Anda di halaman 1dari 2

Nama: Fildzah Hamidah (11211130000119)

Kelas: HI 3C

Mata Kuliah: HI dan Kebudayaan

Dosen Pengampu: Teguh Santosa, MA

Cultural Diplomacy

Dalam konteks hubungan internasional, budaya menjadi salah satu isu yang terabaikan.
Hubungan internasional awalnya terlalu berfokus pada aspek politik dan ekonomi, sehingga
diplomasi budaya pun baru dimunculkan jauh dari sejak munculnya konteks perang dan
damai dalam hubungan internasional.

Budaya sendiri didefinisikan sebagai ‘warisan bersama’ sebagai wujud dari kreativitas dan
proses dari generasi sebelumnya, sedangkan diplomasi adalah salah satu alat utama yang
digunakan negara dalam pelaksanaan politik luar negeri dan pencapaian kepentingan nasional
yang juga dapat membangun citra atau image dari sebuah negara. Jadi diplomasi budaya atau
cultural diplomacy adalah suatu usaha dalam memperjuangkan kepentingan nasional suatu
negara melalui kebudayaan.

Diplomasi melalui budaya semakin berkembang pesat setelah perang dunia II dan perang
dingin, karena Jerman memutuskan untuk memakai budaya sebagai propaganda pada awal
1930-an (kekuasaan Hitler). Propaganda yang memanfaatkan budaya selanjutnya terjadi pada
saat perang dingin, yang kita kenal sebagai perang ideologis. Diplomasi budaya hingga saat
ini dianggap efektif mencapai tujuan, karena pelaksanaannya dapat berlangsung dalam situasi
apapun.

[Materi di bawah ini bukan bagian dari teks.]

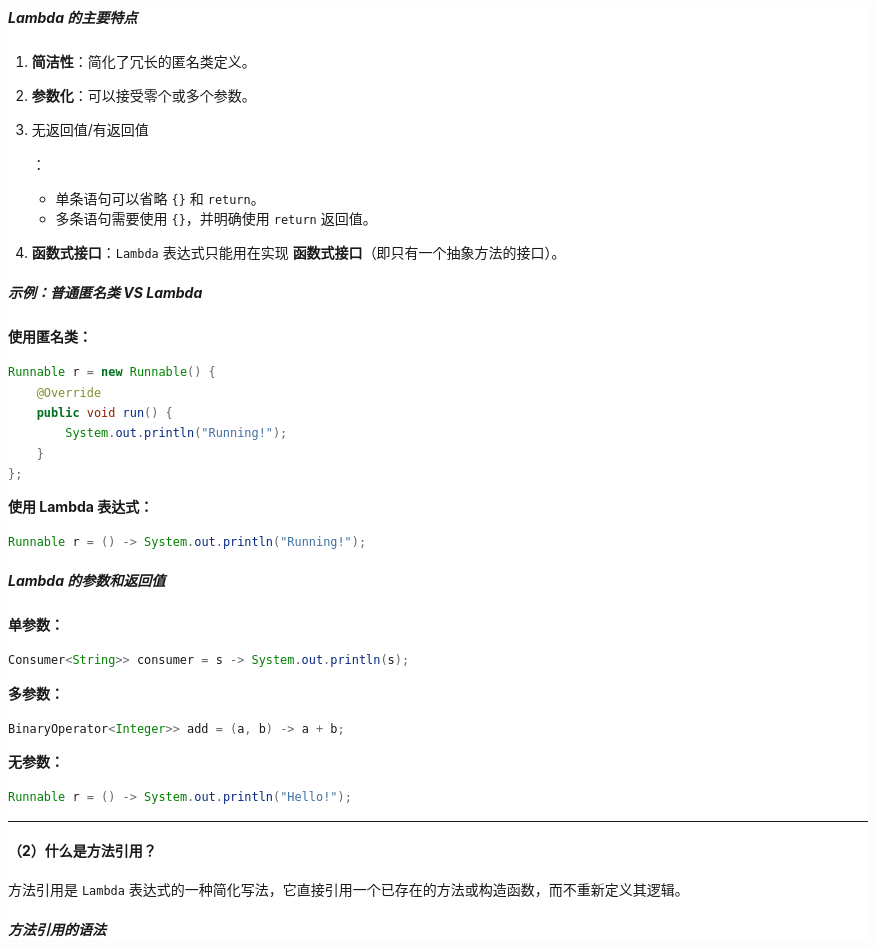 ##### **Lambda 的主要特点**

1. **简洁性**：简化了冗长的匿名类定义。

2. **参数化**：可以接受零个或多个参数。

3. 无返回值/有返回值

   ：

   - 单条语句可以省略 `{}` 和 `return`。
   - 多条语句需要使用 `{}`，并明确使用 `return` 返回值。

4. **函数式接口**：`Lambda` 表达式只能用在实现 **函数式接口**（即只有一个抽象方法的接口）。

##### **示例：普通匿名类 VS Lambda**

**使用匿名类：**

```java
Runnable r = new Runnable() {
    @Override
    public void run() {
        System.out.println("Running!");
    }
};
```

**使用 Lambda 表达式：**

```java
Runnable r = () -> System.out.println("Running!");
```

##### **Lambda 的参数和返回值**

**单参数：**

```java
Consumer<String>> consumer = s -> System.out.println(s);
```

**多参数：**

```java
BinaryOperator<Integer>> add = (a, b) -> a + b;
```

**无参数：**

```java
Runnable r = () -> System.out.println("Hello!");
```

------

#### （2）**什么是方法引用？**

方法引用是 `Lambda` 表达式的一种简化写法，它直接引用一个已存在的方法或构造函数，而不重新定义其逻辑。

##### **方法引用的语法**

Baik dalam keadaan damai, krisis, konflik, ataupun perang.

Cultural Diplomacy dapat dikatakan juga sebagai salah satu bentuk berdiplomasi melalui soft
power dalam hubungan internasional, dengan cara mengemas dan mengeksploitasi
kebudayaan yang dimiliki oleh suatu negara dengan semenarik mungkin, dan kemudian dapat
digunakan untuk menarik perhatian negara lain untuk mengetahui lebih lanjut mengenai
budaya negara tersebut. Soft power adalah suatu istilah yang di definisikan oleh sarjana AS
sebagai ‘kemampuan untuk mempengaruhi orang lain melalui daya tarik’. Soft power juga
dapat di definisikan sebagai lawan dari hard power, yaitu ancaman militer dan sanksi
ekonomi yang digunakan dalam panggung internasional. Contoh soft power adalah film
Hollywood dari AS, anime atau manga dari Jepang, Kpop dari Korea Selatan, dan
sebagainya.

Melalui soft power inilah kita dapat berdiplomasi, dengan hanya mempromosikan budaya dan
mengemasnya semenarik mungkin. Seperti Korea Selatan menampilkan tarian modern Kpop,
AS menayangkan film Hollywood, dan Jepang mempublikasikan anime/komik di platorm
Indonesia, secara tidak langsung kita telah berdiplomasi dengan mereka melalui budaya.
Karena dengan hanya menampilkan hal tersebut, bangsa Indonesia menjadi tertarik untuk
mengetahui lebih lanjut, seperti membeli produk-produknya atau hanya sekedar mengetahui
budayanya. Hal ini menguntungkan negara mereka, karena dengan kita membeli produk
impor kita dapat menambah kondisi ekonomi mereka. Sebaliknya, ekonomi Indonesia juga
diuntungkan dengan adanya pajak bea cukai, dan dengan adanya budaya-budaya yang
diperkenalkan tersebut, Indonesia juga dapat membentuk lebih banyak lapangan kerja.

Selain contoh diatas, Indonesia juga melakukan praktek diplomasi budaya dalam usaha
mencapai kepentingan nasional. Tidak hanya untuk memenuhi kepentingan nasional tapi juga
untuk mempererat hubungan kerjasama dengan negara lain. Dapat dilihat dari
penyelenggaraan program "Batik and Cuisine: A Heritage of Indonesia" pada tanggal 23-24
April 2008 di Auckland, New Zealand. Acara tersebut merupakan bagian dari program
promosi batik dan seni budaya Indonesia ke dunia internasional dan juga dalam upaya
menyukseskan program Visit Indonesia.

Referensi:

Diana Stelowska, “Culture in IR Defining Cultural Diplomacy”, Polish Journal of Political


Science, 2015.

Tonny Dian Effendy, “E-Diplomacy sebagai sarana promosi potensi daerah kepada dunia
internasional”, E-Jurnal Unair, 2014.

Khariri Ma’mun, “Diplomasi Publik: Soft and Smart Power Republik Indonesia”, direktorat
diplomasi publik departemen luar negeri, 2009.